Sunday, January 1, 2012

Pre-Departure Thoughts

New Year's Day passed like another desktop wallpaper, changed by an unknown user.
Two years ago this holiday was just disgusting to survive, last year it was a pure expectation and now it is nothing more, but a background. All my inner resources, rational and empiric, are extremely sharpened as a predator's ones and directed to my next step: arrival to Rotterdam, where my MBA at RSM starts on the 9th January. As a common human being I need to admit: I am anxious. Not scared, but anxious. The change I was striving for is materializing in front of my eyes: I've already said goodbye to my beloved one for a few months at least and I'm going to miss him like hell. My mom never gives me even a hint, but I can sense her restless thoughts about my departure: actually, I am leaving her alone in this city for the whole year. My best friend was trying to hide her look, but I had noticed her eyes getting watery a few seconds before that. This list is long, but...
There is always a balance between what you gain and what you leave. That is some sort of an investment, which, if calculated correctly, definitely gives the expected feedback, sometimes doubled. I am sure I did all right. But no one escapes this part.

Once more, I found out how important is being active and involved once you are admitted.
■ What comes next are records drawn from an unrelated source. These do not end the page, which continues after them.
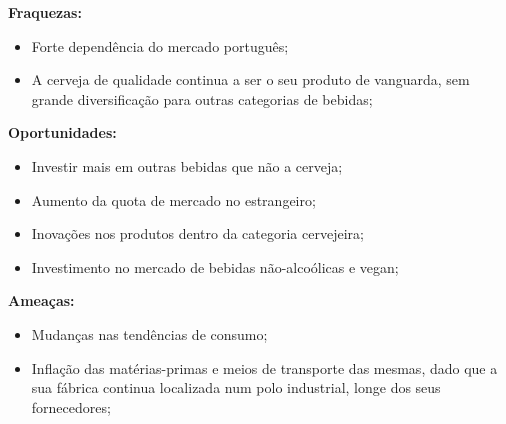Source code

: \noindent \textbf{Fraquezas:} 
\begin{itemize}

\item Forte dependência do mercado português; 

\item A cerveja de qualidade continua a ser o seu produto de vanguarda, sem grande diversificação para outras categorias de bebidas; 
\end{itemize}

\noindent \textbf{Oportunidades:}

\begin{itemize}
\item Investir mais em outras bebidas que não a cerveja; 

\item Aumento da quota de mercado no estrangeiro; 

\item Inovações nos produtos dentro da categoria cervejeira; 

\item Investimento no mercado de bebidas não-alcoólicas e vegan; 
\end{itemize}

\noindent \textbf{Ameaças:}
\begin{itemize}
    
\item Mudanças nas tendências de consumo; 

\item Inflação das matérias-primas e meios de transporte das mesmas, dado que a sua fábrica continua localizada num polo industrial, longe dos seus fornecedores; 
\end{itemize}
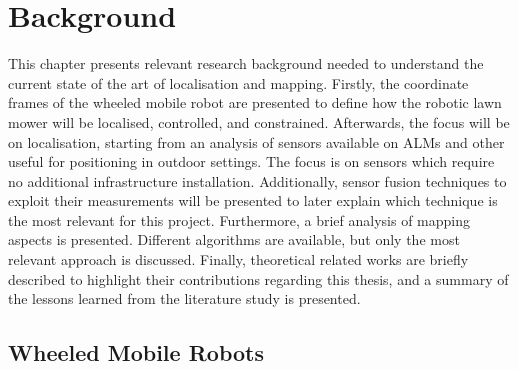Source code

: \chapter{Background}
\label{ch:background}





\noindent This chapter presents relevant research background needed to understand the current state of the art of localisation and mapping.
Firstly, the coordinate frames of the wheeled mobile robot are presented to define how the robotic lawn mower will be localised, controlled, and constrained.
Afterwards, the focus will be on localisation, starting from an analysis of sensors available on \glspl{ALM} and other useful for positioning in outdoor settings.
The focus is on sensors which require no additional infrastructure installation.
Additionally, sensor fusion techniques to exploit their measurements will be presented to later explain which technique is the most relevant for this project.
Furthermore, a brief analysis of mapping aspects is presented.
Different algorithms are available, but only the most relevant approach is discussed.
Finally, theoretical related works are briefly described to highlight their contributions regarding this thesis, and a summary of the lessons learned from the literature study is presented.


\section{Wheeled Mobile Robots}

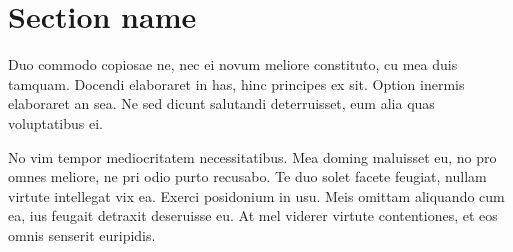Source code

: \documentclass[12pt, a4paper]{report}
\theoremstyle{definition}
\theoremstyle{definition}%
\theoremstyle{definition}%
\theoremstyle{definition}%
\theoremstyle{definition}%
\theoremstyle{definition}%
\begin{document}



\section{Section name}

Duo commodo copiosae ne, nec ei novum meliore constituto, cu mea duis tamquam. Docendi elaboraret in has, hinc principes ex sit. Option inermis elaboraret an sea. Ne sed dicunt salutandi deterruisset, eum alia quas voluptatibus ei.

No vim tempor mediocritatem necessitatibus. Mea doming maluisset eu, no pro omnes meliore, ne pri odio purto recusabo. Te duo solet facete feugiat, nullam virtute intellegat vix ea. Exerci posidonium in usu. Meis omittam aliquando cum ea, ius feugait detraxit deseruisse eu. At mel viderer virtute contentiones, et eos omnis senserit euripidis.










\end{document}
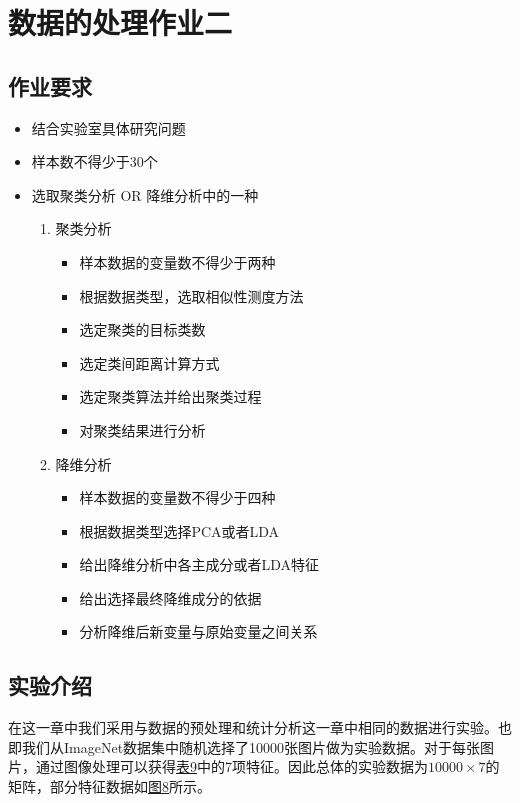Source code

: \documentclass[UTF8]{ctexart}
\begin{document}
	\section{数据的处理作业二}
		
	\subsection{作业要求}
	
	\begin{itemize}
		\item 结合实验室具体研究问题
		\item 样本数不得少于30个
		\item 选取聚类分析 OR 降维分析中的一种
		\begin{enumerate}
			\item 聚类分析
			\begin{itemize}
				\item 样本数据的变量数不得少于两种
				\item 根据数据类型，选取相似性测度方法
				\item 选定聚类的目标类数
				\item 选定类间距离计算方式
				\item 选定聚类算法并给出聚类过程
				\item 对聚类结果进行分析
			\end{itemize} 
			\item 降维分析
			\begin{itemize}
				\item 样本数据的变量数不得少于四种
				\item 根据数据类型选择PCA或者LDA
				\item 给出降维分析中各主成分或者LDA特征
				\item 给出选择最终降维成分的依据
				\item 分析降维后新变量与原始变量之间关系
			\end{itemize} 
		\end{enumerate}
	
	\end{itemize} 

	\subsection{实验介绍}
	
	在这一章中我们采用与数据的预处理和统计分析这一章中相同的数据进行实验。也即我们从ImageNet数据集中随机选择了10000张图片做为实验数据。对于每张图片，通过图像处理可以获得\hyperref[Chart.9]{表9}中的7项特征。因此总体的实验数据为$10000 \times 7$的矩阵，部分特征数据如\hyperref[Fig.8]{图8}所示。
	
\end{document}
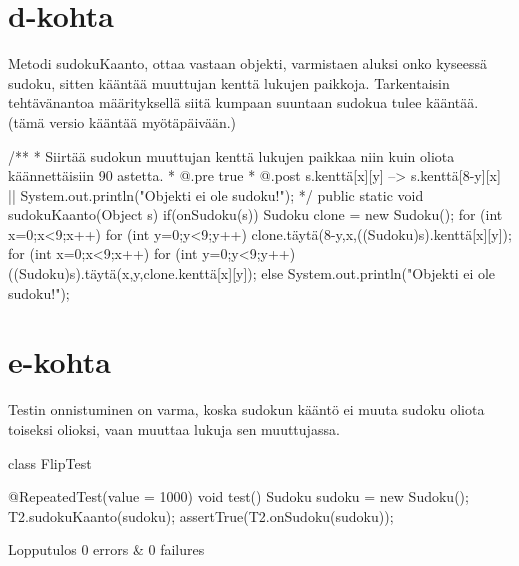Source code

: \section{d-kohta}
\label{d-kohta}

Metodi sudokuKaanto, ottaa vastaan objekti, varmistaen aluksi onko kyseessä sudoku, sitten kääntää muuttujan kenttä
lukujen paikkoja. Tarkentaisin tehtävänantoa määrityksellä siitä kumpaan suuntaan sudokua tulee kääntää.
(tämä versio kääntää myötäpäivään.)
\begin{javacode}
	/**
	 * Siirtää sudokun muuttujan kenttä lukujen paikkaa niin kuin oliota käännettäisiin 90 astetta.
	 * @.pre true
	 * @.post s.kenttä[x][y] --> s.kenttä[8-y][x] || System.out.println("Objekti ei ole sudoku!");
	 */
	public static void sudokuKaanto(Object s){
		if(onSudoku(s)) {
			Sudoku clone = new Sudoku();
			for (int x=0;x<9;x++) {
				for (int y=0;y<9;y++) {
					clone.täytä(8-y,x,((Sudoku)s).kenttä[x][y]);
				}
			}
			for (int x=0;x<9;x++) {
				for (int y=0;y<9;y++) {
					((Sudoku)s).täytä(x,y,clone.kenttä[x][y]);
				}
			}
		}else {
			System.out.println("Objekti ei ole sudoku!");
		}
	}
\end{javacode}

\section{e-kohta}
\label{e-kohta}

Testin onnistuminen on varma, koska sudokun kääntö ei muuta sudoku oliota toiseksi olioksi, vaan muuttaa lukuja sen
muuttujassa.

\begin{javacode}
class FlipTest {

	@RepeatedTest(value = 1000)
	void test() {
		Sudoku sudoku = new Sudoku();
		T2.sudokuKaanto(sudoku);
		assertTrue(T2.onSudoku(sudoku));
	}

}
\end{javacode}
Lopputulos 0 errors & 0 failures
Thanks to our Facebook group (Varun and Markus, waving to you!) I more or less interacted with the majority of my MBA batch fellows, found a lot of bright wits (selection is really tough in RSM) and online friends there, who soon will become real ones. All the essential information is always circulating more in the social network groups rather than in official pages: the discussions are sometimes off topic, but really helpful to get to know people one is going to spend the whole year with. Plus, later, when we need to form teams for assignments and competitions, interactions go easier.